Luaran pemetaan kasus tuberculosis dalam PKM ini difokuskan pada empat indikator utama yaitu: 1) kelengkapan pengobatan, 2) tingkat kesembuhan, 3) angka drop out kasus, dan 4) angka kematian kasus.
Dari hasil uji statistik menunjukan terdapat perbedaan kelengkapan pengobatan sebelum dan sesudah intervensi program pemetaan kasus tuberculosis berbasis google earth dengan peningkatan kelengapan pengobatan sebesar 18,3%. Hal ini menunjukan bahwa tingkat efektifitas intervensi pemetaan kasus tuberculosis berbasis google earth terhadap kelengkapan pengobatan.Â
Kelengkapan pengobatan ini disebabkan karena adanya motivasi kasus tuberculosis untuk sembuh. Motivasi ini muncul karena pengaruh pengisisan dokumentasi kalender sebagai salah satu alat self-monitoring  kausus tuberculosis.
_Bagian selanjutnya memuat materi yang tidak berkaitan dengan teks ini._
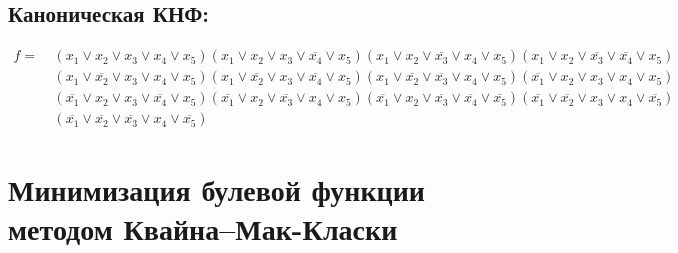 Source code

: \documentclass{article}
\begin{document}
\subsection*{Каноническая КНФ:}
\begin{align*}
f =\: &\left(x_{1} \lor x_{2} \lor x_{3} \lor x_{4} \lor x_{5}\right)\left(x_{1} \lor x_{2} \lor x_{3} \lor \overline{x_{4}} \lor x_{5}\right)\left(x_{1} \lor x_{2} \lor \overline{x_{3}} \lor x_{4} \lor x_{5}\right)\left(x_{1} \lor x_{2} \lor \overline{x_{3}} \lor \overline{x_{4}} \lor x_{5}\right)\\&\left(x_{1} \lor \overline{x_{2}} \lor x_{3} \lor x_{4} \lor x_{5}\right)\left(x_{1} \lor \overline{x_{2}} \lor x_{3} \lor \overline{x_{4}} \lor x_{5}\right)\left(x_{1} \lor \overline{x_{2}} \lor \overline{x_{3}} \lor x_{4} \lor x_{5}\right)\left(\overline{x_{1}} \lor x_{2} \lor x_{3} \lor x_{4} \lor x_{5}\right)\\&\left(\overline{x_{1}} \lor x_{2} \lor x_{3} \lor \overline{x_{4}} \lor x_{5}\right)\left(\overline{x_{1}} \lor x_{2} \lor \overline{x_{3}} \lor x_{4} \lor x_{5}\right)\left(\overline{x_{1}} \lor x_{2} \lor \overline{x_{3}} \lor \overline{x_{4}} \lor \overline{x_{5}}\right)\left(\overline{x_{1}} \lor \overline{x_{2}} \lor x_{3} \lor x_{4} \lor \overline{x_{5}}\right)\\&\left(\overline{x_{1}} \lor \overline{x_{2}} \lor \overline{x_{3}} \lor x_{4} \lor \overline{x_{5}}\right)\end{align*}
\section*{Минимизация булевой функции методом Квайна--Мак-Класки}
\end{document}
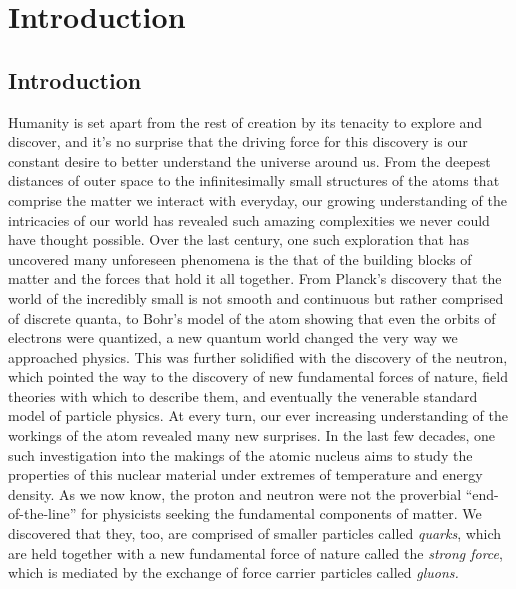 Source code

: \chapter{Introduction}


\section{Introduction}
Humanity is set apart from the rest of creation by its tenacity to explore and discover, and it's no surprise that the driving force for this discovery is our constant desire to better understand the universe around us. From the deepest distances of outer space to the infinitesimally small structures of the atoms that comprise the matter we interact with everyday, our growing understanding of the intricacies of our world has revealed such amazing complexities we never could have thought possible. Over the last century, one such exploration that has uncovered many unforeseen phenomena is the that of the building blocks of matter and the forces that hold it all together. From Planck's discovery that the world of the incredibly small is not smooth and continuous but rather comprised of discrete quanta, to Bohr's model of the atom showing that even the orbits of electrons were quantized, a new quantum world changed the very way we approached physics. This was further solidified with the discovery of the neutron, which pointed the way to the discovery of new fundamental forces of nature, field theories with which to describe them, and eventually the venerable standard model of particle physics. At every turn, our ever increasing understanding of the workings of the atom revealed many new surprises. In the last few decades, one such investigation into the makings of the atomic nucleus aims to study the properties of this nuclear material under extremes of temperature and energy density. As we now know, the proton and neutron were not the proverbial 
``end-of-the-line'' for physicists seeking the fundamental components of matter. We discovered that they, too, are comprised of smaller particles called \textit{quarks}, which are held together with a new fundamental force of nature called the \textit{strong force}, which is mediated by the exchange of force carrier particles called \textit{gluons.} 

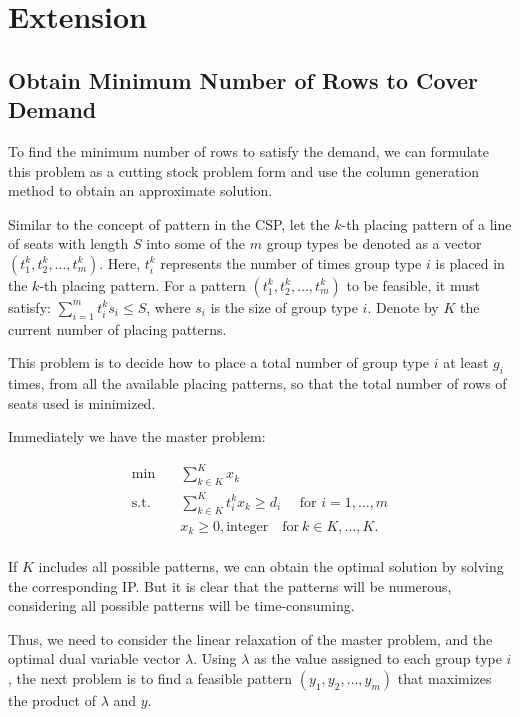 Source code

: 
\section{Extension}

\subsection{Obtain Minimum Number of Rows to Cover Demand}

To find the minimum number of rows to satisfy the demand, we can formulate this problem as a cutting stock problem form and use the column generation method to obtain an approximate solution.

Similar to the concept of pattern in the CSP, let the $k$-th placing pattern of a line of seats with length $S$ into some of the $m$ group types be denoted as a vector $(t^k_1,t^k_2,\ldots,t^k_m)$. Here, $t^k_i$ represents the number of times group type $i$ is placed in the $k$-th placing pattern. For a pattern $(t^k_1,t^k_2,\ldots,t^k_m)$ to be feasible, it must satisfy: $\sum_{i=1}^m t^k_i s_i \leq S$, where $s_i$ is the size of group type $i$. Denote by $K$ the current number of placing patterns.


This problem is to decide how to place a total number of group type $i$ at least $g_i$ times, from all the available placing patterns, so that the total number of rows of seats used is minimized.

Immediately we have the master problem:

\[\begin{split}\mbox{min}\quad & \sum_{k \in K}^K x_{k}\\
 \mbox{s.t.} \quad & \sum_{k \in K}^K t_i^k x_k \geq d_i  \quad  \mbox{ for } i=1,\ldots,m \\
  & x_k \geq 0, \mbox{integer}\quad \mbox{for}~ k \in K,\ldots,K.\\
\end{split}\]

If $K$ includes all possible patterns, we can obtain the optimal solution by solving the corresponding IP. But it is clear that the patterns will be numerous, considering all possible patterns will be time-consuming.

Thus, we need to consider the linear relaxation of the master problem, and the optimal dual variable vector $\lambda$. Using $\lambda$ as the value assigned to each group type $i$, the next problem is to find a feasible pattern $(y_1,y_2,\ldots,y_m)$ that maximizes the product of $\lambda$ and $y$.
Hasil penelitian juga menunjukan bahwa terdapat perbedaan kesembuhan kasus tuberculosis sebelum dan sesudah intervensi pemetaan berbasis google earth dengan peningkatan tingkat kesembuhan mencapai 15,9%. Peningkatan ini tidak terlepas dari kelengkapan kasus tuberculosis dalam proses menelan obat.